Anglizismen und andere Fremdwörter?
Substantive aus anderen Sprachen? Können Sie ebenfalls mit Bindestrichen verbinden. So heben Sie die Teile Ihrer Zusammensetzung besser hervor – und Ihre Leser haben es leichter: mit
- „Aquaplaning-Gefahr“ (statt „Aquaplaninggefahr“),
- „Shopping-Mall“ (statt „Shoppingmall“) oder
- „Immobilien-Exposé“ (statt „Immobilienexposé“).
Ähnlich verhält es sich bei Verbindungen mit Fachwörtern: zum Beispiel bei
- „Chronopharmakologie-Studie“,
- „Saccharose-Intoleranz“ und
- „Scaffolding-Technik“.
Besser ohne Bindestrich
An jede mögliche Stelle einen Bindestrich? Zu viele Bindestriche sind ungesund: weil sie Unruhe in Ihren Text bringen. Wie bisher beschrieben, tragen Bindestriche zu einem besseren Lesefluss bei. Aber zu viel des Guten ist zu viel. Besser keine Bindestriche setzen – das gilt in folgenden Fällen:
Kurze Wörter, übersichtliche Zusammensetzungen
Kurze, gut lesbare Wörter brauchen keine Bindestriche. Selbst einige Zusammensetzungen bestehen nur aus drei, vier Silben:
- „Backmischung“,
- „Teigtemperatur“,
- „Stäbchenprobe“ oder
- „Vollkornmehl“.
Und unterschätzen Sie Ihre Leserinnen und Leser nicht. Trauen Sie ihnen ruhig zu, auch etwas längere Wörter souverän zu verstehen: Wörter wie „Amarenakirschen“, „Bittermandelaroma“ oder „Dinkelvollkornmehl“.
Zusammensetzungen mit Fugenlauten
Sogenannte Fugenlaute verbinden eine ganze Reihe zusammengesetzter Wörter. Hier kommen Sie ohne Bindestriche aus: weil Fugenlaute bereits anzeigen, wo die einzelnen Wörter zusammentreffen. Und wie gesagt: Fugenlaute verbinden Zusammensetzungen. Sie trennen sie nicht: beispielsweise
- „Arbeitszeit“,
- „Tageszeit“,
- „Firmenzentrale“ oder
- „Antiquitätenhandel“.
Trennstriche sind zwar nicht ausdrücklich verboten.
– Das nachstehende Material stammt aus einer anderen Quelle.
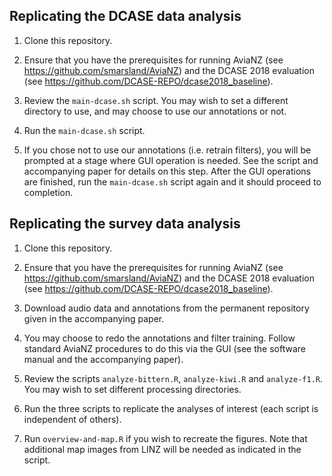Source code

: ## Replicating the DCASE data analysis

1. Clone this repository.

2. Ensure that you have the prerequisites for running AviaNZ (see https://github.com/smarsland/AviaNZ) and the DCASE 2018 evaluation (see https://github.com/DCASE-REPO/dcase2018_baseline).

3. Review the `main-dcase.sh` script. You may wish to set a different directory to use, and may choose to use our annotations or not.

4. Run the `main-dcase.sh` script.

5. If you chose not to use our annotations (i.e. retrain filters), you will be prompted at a stage where GUI operation is needed. See the script and accompanying paper for details on this step. After the GUI operations are finished, run the `main-dcase.sh` script again and it should proceed to completion.


## Replicating the survey data analysis

1. Clone this repository.

2. Ensure that you have the prerequisites for running AviaNZ (see https://github.com/smarsland/AviaNZ) and the DCASE 2018 evaluation (see https://github.com/DCASE-REPO/dcase2018_baseline).

3. Download audio data and annotations from the permanent repository given in the accompanying paper.

4. You may choose to redo the annotations and filter training. Follow standard AviaNZ procedures to do this via the GUI (see the software manual and the accompanying paper).

5. Review the scripts `analyze-bittern.R`, `analyze-kiwi.R` and `analyze-f1.R`. You may wish to set different processing directories.

6. Run the three scripts to replicate the analyses of interest (each script is independent of others).

7. Run `overview-and-map.R` if you wish to recreate the figures. Note that additional map images from LINZ will be needed as indicated in the script.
Aber Schreibungen wie „Arbeits-Zeit“ oder „Firmen-Zentrale“ sind einfach kein guter Stil.
Doch bekanntlich gibt es keine Regel ohne Ausnahme: Ergibt sich eine neue Gesamtbedeutung – zum Beispiel bei „Preis-Leistungs-Verhältnis“ –, müssen Sie Bindestriche setzen.
Extratipp zum Schluss
Bindestriche sehen anders aus als Gedankenstriche – und Gedankenstriche erfüllen ganz andere Funktionen. Verwechseln Sie Binde- und Gedankenstriche also nicht. Gleich zu Anfang meines Blogbeitrags hatte ich erwähnt, dass ein Bindestrich als Viertelgeviertstrich bezeichnet wird. Ein Gedankenstrich heißt dagegen „Halbgeviertstrich“. Das sagt etwas über die unterschiedliche Länge beider Querstriche aus: Bindestriche sind etwas kürzer als Gedankenstriche.
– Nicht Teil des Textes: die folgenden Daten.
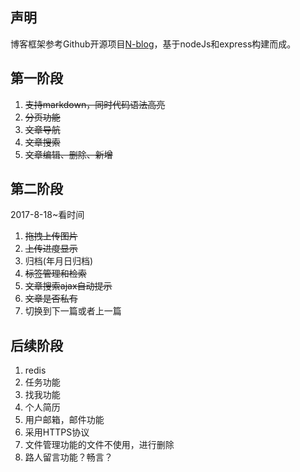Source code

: ## 声明
博客框架参考Github开源项目[N-blog](https://github.com/nswbmw/N-blog)，基于nodeJs和express构建而成。

## 第一阶段
1. ~~支持markdown，同时代码语法高亮~~
2. ~~分页功能~~
3. ~~文章导航~~
4. ~~文章搜索~~
5. ~~文章编辑、删除、新增~~

## 第二阶段
2017-8-18~看时间
1. ~~拖拽上传图片~~
2. ~~上传进度显示~~
3. 归档(年月日归档)
4. ~~标签管理和检索~~
5. ~~文章搜索ajax自动提示~~
6. ~~文章是否私有~~
7. 切换到下一篇或者上一篇

## 后续阶段
1. redis
2. 任务功能
3. 找我功能
4. 个人简历
5. 用户邮箱，邮件功能
6. 采用HTTPS协议
7. 文件管理功能的文件不使用，进行删除
8. 路人留言功能？畅言？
Achten Sie daher darauf, Binde- und Gedankenstriche typografisch richtig zu verwenden. Wann Sie Gedankenstriche setzen müssen und wie Sie sie korrekt hinbekommen, lesen Sie in meinem Beitrag Der Gedankenstrich: Stilsichere Verwendung und korrekte Rechtschreibung.
Das könnte Sie auch interessieren
- Anführungszeichen setzen: Wann und wo – und wann besser nicht?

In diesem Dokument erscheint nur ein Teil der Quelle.